The great annual migration of millions of zebra, wildebeest (gnu) and other antelope in East Africa tops almost every list of safari experiences. When you plan your trip, you’ll need information about the annual migration, the best times to witness this wildlife spectacle, where to stay, and when to see it in Kenya and Tanzania.
Each year around 1.5 million wildebeest and 300,000 zebra (along with other antelope) gather up their young and start their long trek from Tanzania’s Serengeti Plains, further north to Kenya’s Masai Mara National Reserve. They go in search of food and water. Their journey runs in a clockwise circle and the animals cover a distance of around 1800 miles. It’s a tough journey, and every year an estimated 250,000 wildebeest don’t make it.
One of the most spectacular sights of the migration is when the herds gather to cross the Grumeti River (Tanzania) and the Mara River (Kenya) from July through September. As the herds cross, crocodiles are lying in wait for any weak and feeble ungulates that can’t cope with the strong currents or lose their mothers.
But the river crossings aren’t the only spectacle. Just witnessing hundreds of animals on the plains is a sight in itself. Particularly, because they attract many of Africa’s impressive predators. Lions, leopards, hyenas and wild dogs follow the herds and give safari goers excellent chances of seeing a kill in action.
Being a natural event, the migration changes year to year in both timing and location. The information below is only a general guideline.
The Migration in Tanzania
In December through March the Serengeti plains and the Ngorongoro Conservation areas in northern Tanzania are home to giant herds of wildebeest, zebra and other ungulates. This is calving season. Most of the wildebeest calves are born in just a three week period, usually the beginning of February. Calves attract predators and this is an amazing time of year to watch impressive lion kills. It’s also quite spectacular to see almost half a million little wildebeest being born and running alongside their mothers.

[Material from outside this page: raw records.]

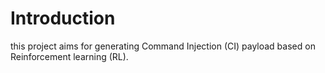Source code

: # Introduction
this project aims for generating Command Injection (CI) payload based on Reinforcement learning (RL).
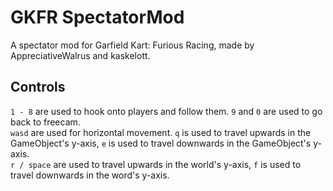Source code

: # GKFR SpectatorMod
A spectator mod for Garfield Kart: Furious Racing, made by AppreciativeWalrus and kaskelott.

## Controls
`1 - 8` are used to hook onto players and follow them. `9` and `0` are used to go back to freecam. <br />
`wasd` are used for horizontal movement. `q` is used to travel upwards in the GameObject's y-axis, `e` is used to travel downwards in the GameObject's y-axis. <br />
`r / space` are used to travel upwards in the world's y-axis, `f` is used to travel downwards in the word's y-axis. <br />

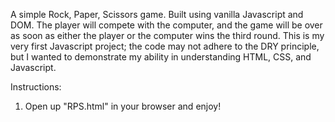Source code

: A simple Rock, Paper, Scissors game. Built using vanilla Javascript and DOM. The player will compete with the computer, and the game will be over as soon as either the player or the computer wins the third round. This is my very first Javascript project; the code may not adhere to the DRY principle, but I wanted to demonstrate my ability in understanding HTML, CSS, and Javascript.

Instructions:
1. Open up "RPS.html" in your browser and enjoy!
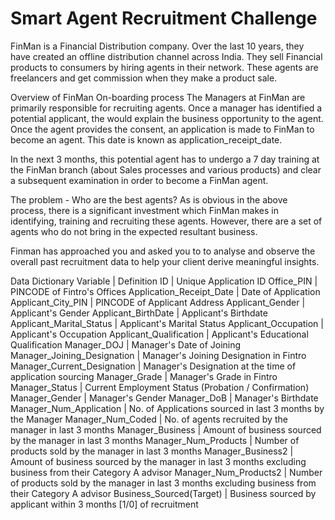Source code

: # Smart Agent Recruitment Challenge

FinMan is a Financial Distribution company. Over the last 10 years, they have created an offline distribution channel across India. They sell Financial products to consumers by hiring agents in their network. These agents are freelancers and get commission when they make a product sale.


Overview of FinMan On-boarding process
The Managers at FinMan are primarily responsible for recruiting agents. Once a manager has identified a potential applicant, the would explain the business opportunity to the agent. Once the agent provides the consent, an application is made to FinMan to become an agent. This date is known as application_receipt_date.


In the next 3 months, this potential agent has to undergo a 7 day training at the FinMan branch (about Sales processes and various products) and clear a subsequent examination in order to become a FinMan agent.


The problem - Who are the best agents?
As is obvious in the above process, there is a significant investment which FinMan makes in identifying, training and recruiting these agents. However, there are a set of agents who do not bring in the expected resultant business.

Finman has approached you and asked you to  to analyse and observe the overall past recruitment data to help your client derive meaningful insights.

Data Dictionary
Variable | Definition
ID | Unique Application ID
Office_PIN | PINCODE of Fintro's Offices
Application_Receipt_Date | Date of Application
Applicant_City_PIN | PINCODE of Applicant Address
Applicant_Gender | Applicant's Gender
Applicant_BirthDate | Applicant's Birthdate
Applicant_Marital_Status | Applicant's Marital Status
Applicant_Occupation | Applicant's Occupation
Applicant_Qualification | Applicant's Educational Qualification
Manager_DOJ | Manager's Date of Joining
Manager_Joining_Designation | Manager's Joining Designation in Fintro
Manager_Current_Designation | Manager's Designation at the time of application sourcing
Manager_Grade | Manager's Grade in Fintro
Manager_Status | Current Employment Status (Probation / Confirmation)
Manager_Gender | Manager's Gender
Manager_DoB | Manager's Birthdate
Manager_Num_Application | No. of Applications sourced in last 3 months by the Manager
Manager_Num_Coded | No. of agents recruited by the manager in last 3 months
Manager_Business | Amount of business sourced by the manager in last 3 months
Manager_Num_Products | Number of products sold by the manager in last 3 months
Manager_Business2 | Amount of business sourced by the manager in last 3 months excluding business from their Category A advisor
Manager_Num_Products2 | Number of products sold by the manager in last 3 months excluding business from their Category A advisor
Business_Sourced(Target) | Business sourced by applicant within 3 months [1/0] of recruitment
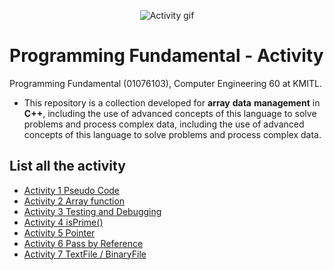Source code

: <p align="center">
 <img src="https://media.giphy.com/media/dMLmQfCO7lCA2gX3tw/giphy.gif" alt="Activity gif"/>
</p>

# Programming Fundamental - Activity
Programming Fundamental (01076103), Computer Engineering 60 at KMITL.

- This repository is a collection developed for **array** **data** **management** in **C++**, including the use of advanced concepts of this language to solve problems and process complex data, including the use of advanced concepts of this language to solve problems and process complex data.
 
## List all the activity 
- [Activity 1 Pseudo Code](activity-1)
- [Activity 2 Array function](activity-2)  
- [Activity 3 Testing and Debugging](activity-3)
- [Activity 4 isPrime()](activity-4)
- [Activity 5 Pointer](activity-5)
- [Activity 6 Pass by Reference](activity-6)
- [Activity 7 TextFile / BinaryFile](activity-7)
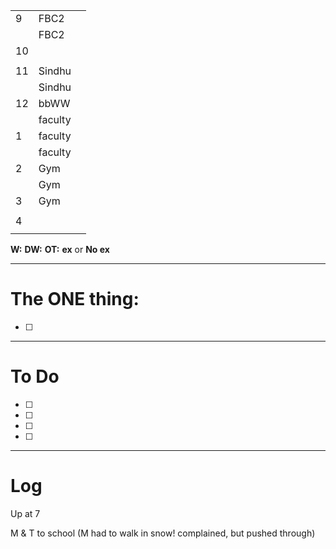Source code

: 
|     |         |     |
| --- | ------- | --- |
| 9   | FBC2    |     |
|     | FBC2    |     |
| 10  |         |     |
|     |         |     |
| 11  | Sindhu  |     |
|     | Sindhu  |     |
| 12  | bbWW    |     |
|     | faculty |     |
| 1   | faculty |     |
|     | faculty |     |
| 2   | Gym     |     |
|     | Gym     |     |
| 3   | Gym     |     |
|     |         |     |
| 4   |         |     |
|     |         |     |

**W:**
**DW:**
**OT:**
**ex** or **No ex**

---
# The ONE thing: 
- [ ] 

---
# To Do

- [ ] 
- [ ] 
- [ ] 
- [ ] 

---

# Log

Up at 7 

M & T to school (M had to walk in snow! complained, but pushed through)

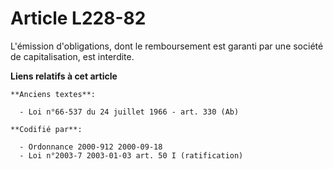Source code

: # Article L228-82

L'émission d'obligations, dont le remboursement est garanti par une société de capitalisation, est interdite.

**Liens relatifs à cet article**

	**Anciens textes**:

	  - Loi n°66-537 du 24 juillet 1966 - art. 330 (Ab)

	**Codifié par**:

	  - Ordonnance 2000-912 2000-09-18
	  - Loi n°2003-7 2003-01-03 art. 50 I (ratification)
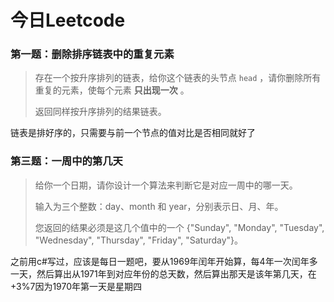 # 今日Leetcode

### 第一题：删除排序链表中的重复元素

> 存在一个按升序排列的链表，给你这个链表的头节点 `head` ，请你删除所有重复的元素，使每个元素 **只出现一次** 。
>
> 返回同样按升序排列的结果链表。

链表是排好序的，只需要与前一个节点的值对比是否相同就好了

###  第三题：一周中的第几天

> 给你一个日期，请你设计一个算法来判断它是对应一周中的哪一天。
>
> 输入为三个整数：day、month 和 year，分别表示日、月、年。
>
> 您返回的结果必须是这几个值中的一个 {"Sunday", "Monday", "Tuesday", "Wednesday", "Thursday", "Friday", "Saturday"}。
>

之前用c#写过，应该是每日一题吧，要从1969年闰年开始算，每4年一次闰年多一天，然后算出从1971年到对应年份的总天数，然后算出那天是该年第几天，在+3%7因为1970年第一天是星期四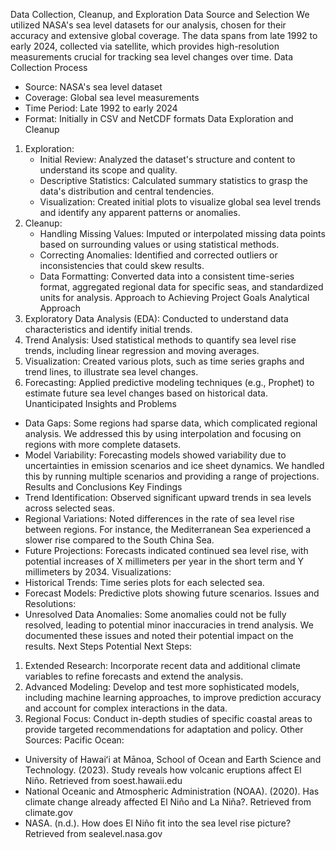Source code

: Data Collection, Cleanup, and Exploration
Data Source and Selection
We utilized NASA's sea level datasets for our analysis, chosen for their accuracy and extensive global coverage. The data spans from late 1992 to early 2024, collected via satellite, which provides high-resolution measurements crucial for tracking sea level changes over time.
Data Collection Process
* Source: NASA's sea level dataset
* Coverage: Global sea level measurements
* Time Period: Late 1992 to early 2024
* Format: Initially in CSV and NetCDF formats
Data Exploration and Cleanup
1. Exploration:
    * Initial Review: Analyzed the dataset's structure and content to understand its scope and quality.
    * Descriptive Statistics: Calculated summary statistics to grasp the data's distribution and central tendencies.
    * Visualization: Created initial plots to visualize global sea level trends and identify any apparent patterns or anomalies.
2. Cleanup:
    * Handling Missing Values: Imputed or interpolated missing data points based on surrounding values or using statistical methods.
    * Correcting Anomalies: Identified and corrected outliers or inconsistencies that could skew results.
    * Data Formatting: Converted data into a consistent time-series format, aggregated regional data for specific seas, and standardized units for analysis.
Approach to Achieving Project Goals
Analytical Approach
1. Exploratory Data Analysis (EDA): Conducted to understand data characteristics and identify initial trends.
2. Trend Analysis: Used statistical methods to quantify sea level rise trends, including linear regression and moving averages.
3. Visualization: Created various plots, such as time series graphs and trend lines, to illustrate sea level changes.
4. Forecasting: Applied predictive modeling techniques (e.g., Prophet) to estimate future sea level changes based on historical data.
Unanticipated Insights and Problems
* Data Gaps: Some regions had sparse data, which complicated regional analysis. We addressed this by using interpolation and focusing on regions with more complete datasets.
* Model Variability: Forecasting models showed variability due to uncertainties in emission scenarios and ice sheet dynamics. We handled this by running multiple scenarios and providing a range of projections.
Results and Conclusions
Key Findings
* Trend Identification: Observed significant upward trends in sea levels across selected seas.
* Regional Variations: Noted differences in the rate of sea level rise between regions. For instance, the Mediterranean Sea experienced a slower rise compared to the South China Sea.
* Future Projections: Forecasts indicated continued sea level rise, with potential increases of X millimeters per year in the short term and Y millimeters by 2034.
Visualizations:
* Historical Trends: Time series plots for each selected sea.
* Forecast Models: Predictive plots showing future scenarios.
Issues and Resolutions:
* Unresolved Data Anomalies: Some anomalies could not be fully resolved, leading to potential minor inaccuracies in trend analysis. We documented these issues and noted their potential impact on the results.
Next Steps
Potential Next Steps:
1. Extended Research: Incorporate recent data and additional climate variables to refine forecasts and extend the analysis.
2. Advanced Modeling: Develop and test more sophisticated models, including machine learning approaches, to improve prediction accuracy and account for complex interactions in the data.
3. Regional Focus: Conduct in-depth studies of specific coastal areas to provide targeted recommendations for adaptation and policy.
Other Sources:
Pacific Ocean:
- University of Hawaiʻi at Mānoa, School of Ocean and Earth Science and Technology. (2023). Study reveals how volcanic eruptions affect El Niño. Retrieved from soest.hawaii.edu
- National Oceanic and Atmospheric Administration (NOAA). (2020). Has climate change already affected El Niño and La Niña?. Retrieved from climate.gov
- NASA. (n.d.). How does El Niño fit into the sea level rise picture? Retrieved from sealevel.nasa.gov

The southern Ndutu and Salei plains are the best areas to see the large herds during this time of year. The best places to stay include Ndutu Safari Lodge, Kusini Camp, Lemala Ndutu Camp and any mobile tented camps in the area.
By April/May the herds begin to migrate west and north to the grassier plains and woodland of the Serengeti’s western Corridor. The rain during
this time of year makes it difficult to follow the herds during this stage of their migration. Many of Tanzania’s smaller camps in fact shut down due to impassable roads.
By the end of May, as the rains stop, the wildebeest and zebra gradually start moving north and individual groups begin to congregate and form much larger herds. This is also the time the wildebeest mate. Western Serengeti is the best place to watch the migration unfold.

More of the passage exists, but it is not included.